Guariscimi, o Eterno, e sarò guarito, salvami e sarò salvato, perché tu sei la mia lode. (Geremia 17:14)
Cesar era un giovane pieno d’amore e di zelo per il Vangelo. Dopo tre giorni di conferenza in Italia, si recò a Madrid per un’altra conferenza. Durante il viaggio però cominciò ad avere qualche malore che, purtroppo, nel giro di un paia d’ore degenerò. Rientrò in Columbia e lì gli diedero la diagnosi: cancro allo stomaco.
Cesar rimase sbalordito: in pochi istanti gli passò tutta la vita davanti, quello che aveva vissuto e quello che desiderava ancora fare. Tornando a casa in auto, cominciò a parlare con Dio e a chiedergli di fare qualcosa per lui.
Appena fermò l’auto, ricevette una telefonata: era il suo pastore al quale il ragazzo raccontò quello che gli stava accadendo. Il pastore gli chiese di andare a casa sua in modo da pregare insieme e Cesar lo fece. Dopo la preghiera il giovane si sentì subito meglio.
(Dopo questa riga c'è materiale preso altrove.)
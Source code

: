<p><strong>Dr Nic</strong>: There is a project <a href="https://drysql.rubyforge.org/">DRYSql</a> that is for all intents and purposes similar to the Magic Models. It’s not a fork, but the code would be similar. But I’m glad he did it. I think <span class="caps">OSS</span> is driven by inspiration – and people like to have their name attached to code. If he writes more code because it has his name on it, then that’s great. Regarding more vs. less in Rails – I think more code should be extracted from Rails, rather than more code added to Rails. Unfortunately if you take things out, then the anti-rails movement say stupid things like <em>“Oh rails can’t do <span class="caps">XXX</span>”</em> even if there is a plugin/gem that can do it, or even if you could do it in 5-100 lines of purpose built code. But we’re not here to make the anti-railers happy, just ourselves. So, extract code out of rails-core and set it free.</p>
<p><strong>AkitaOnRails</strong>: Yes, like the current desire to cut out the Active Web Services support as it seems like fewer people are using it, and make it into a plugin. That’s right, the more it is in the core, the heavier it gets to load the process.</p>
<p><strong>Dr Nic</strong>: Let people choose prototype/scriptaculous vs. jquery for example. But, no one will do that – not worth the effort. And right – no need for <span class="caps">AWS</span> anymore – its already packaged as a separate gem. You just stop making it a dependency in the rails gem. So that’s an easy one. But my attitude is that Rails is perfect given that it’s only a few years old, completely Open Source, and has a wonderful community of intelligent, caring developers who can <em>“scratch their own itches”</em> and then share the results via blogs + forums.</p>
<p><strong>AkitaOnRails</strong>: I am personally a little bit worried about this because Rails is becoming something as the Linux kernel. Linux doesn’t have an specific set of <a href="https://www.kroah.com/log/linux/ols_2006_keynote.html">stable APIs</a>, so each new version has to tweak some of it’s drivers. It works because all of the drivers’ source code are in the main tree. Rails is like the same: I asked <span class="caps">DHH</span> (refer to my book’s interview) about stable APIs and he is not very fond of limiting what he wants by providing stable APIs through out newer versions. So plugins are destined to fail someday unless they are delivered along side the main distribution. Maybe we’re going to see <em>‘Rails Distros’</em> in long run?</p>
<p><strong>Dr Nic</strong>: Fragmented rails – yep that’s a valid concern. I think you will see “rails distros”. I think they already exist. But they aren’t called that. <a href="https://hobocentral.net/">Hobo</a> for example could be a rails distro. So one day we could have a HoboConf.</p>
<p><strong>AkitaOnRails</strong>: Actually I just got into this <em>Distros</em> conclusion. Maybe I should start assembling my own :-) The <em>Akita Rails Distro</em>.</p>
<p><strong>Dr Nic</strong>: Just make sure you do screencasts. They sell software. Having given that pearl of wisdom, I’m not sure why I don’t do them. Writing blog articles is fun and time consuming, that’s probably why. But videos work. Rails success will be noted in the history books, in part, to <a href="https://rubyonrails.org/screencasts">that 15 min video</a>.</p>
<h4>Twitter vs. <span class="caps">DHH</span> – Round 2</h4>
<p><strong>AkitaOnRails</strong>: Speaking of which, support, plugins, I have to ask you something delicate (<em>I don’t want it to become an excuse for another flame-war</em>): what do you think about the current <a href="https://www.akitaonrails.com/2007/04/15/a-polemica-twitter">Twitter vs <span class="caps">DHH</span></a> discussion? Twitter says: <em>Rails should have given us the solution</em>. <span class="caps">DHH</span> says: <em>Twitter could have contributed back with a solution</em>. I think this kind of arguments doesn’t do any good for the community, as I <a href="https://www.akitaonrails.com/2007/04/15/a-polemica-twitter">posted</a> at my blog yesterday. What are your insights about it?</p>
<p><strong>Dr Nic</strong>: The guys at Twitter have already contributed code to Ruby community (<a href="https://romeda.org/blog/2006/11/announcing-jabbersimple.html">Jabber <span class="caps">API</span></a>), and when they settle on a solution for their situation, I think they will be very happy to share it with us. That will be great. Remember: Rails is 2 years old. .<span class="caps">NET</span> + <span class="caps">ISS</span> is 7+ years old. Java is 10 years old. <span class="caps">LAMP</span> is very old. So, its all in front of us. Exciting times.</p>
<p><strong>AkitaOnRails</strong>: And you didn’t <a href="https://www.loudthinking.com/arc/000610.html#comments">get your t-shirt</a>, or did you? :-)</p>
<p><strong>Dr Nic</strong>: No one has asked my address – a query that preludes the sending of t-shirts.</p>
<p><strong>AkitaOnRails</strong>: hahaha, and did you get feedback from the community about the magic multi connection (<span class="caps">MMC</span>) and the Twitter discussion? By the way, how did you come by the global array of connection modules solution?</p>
Man mano che sosteneva gli esami necessari, il cancro progrediva, ma Cesar era tranquillo perché credeva che Dio lo avesse già guarito anche se le analisi dicevano il contrario. I medici stabilirono la data dell’intervento allo stomaco, ma in tutto il mondo pregarono con fervore per il giovane pianista.
Una settimana prima dell’operazione, Cesar andò dall’oncologo per la visita finale ed ebbe una gran bella sorpresa: il dottore, confrontando le prime analisi con le ultime, non poté far altro che constatare la guarigione completa del ragazzo.
Nonostante medici e analisi sostenessero che fosse malato, Cesar credette che Dio l’avesse già guarito; la sua fede lo portò a ricevere il miracolo. E tu? Cosa ti sta impedendo di riceverlo?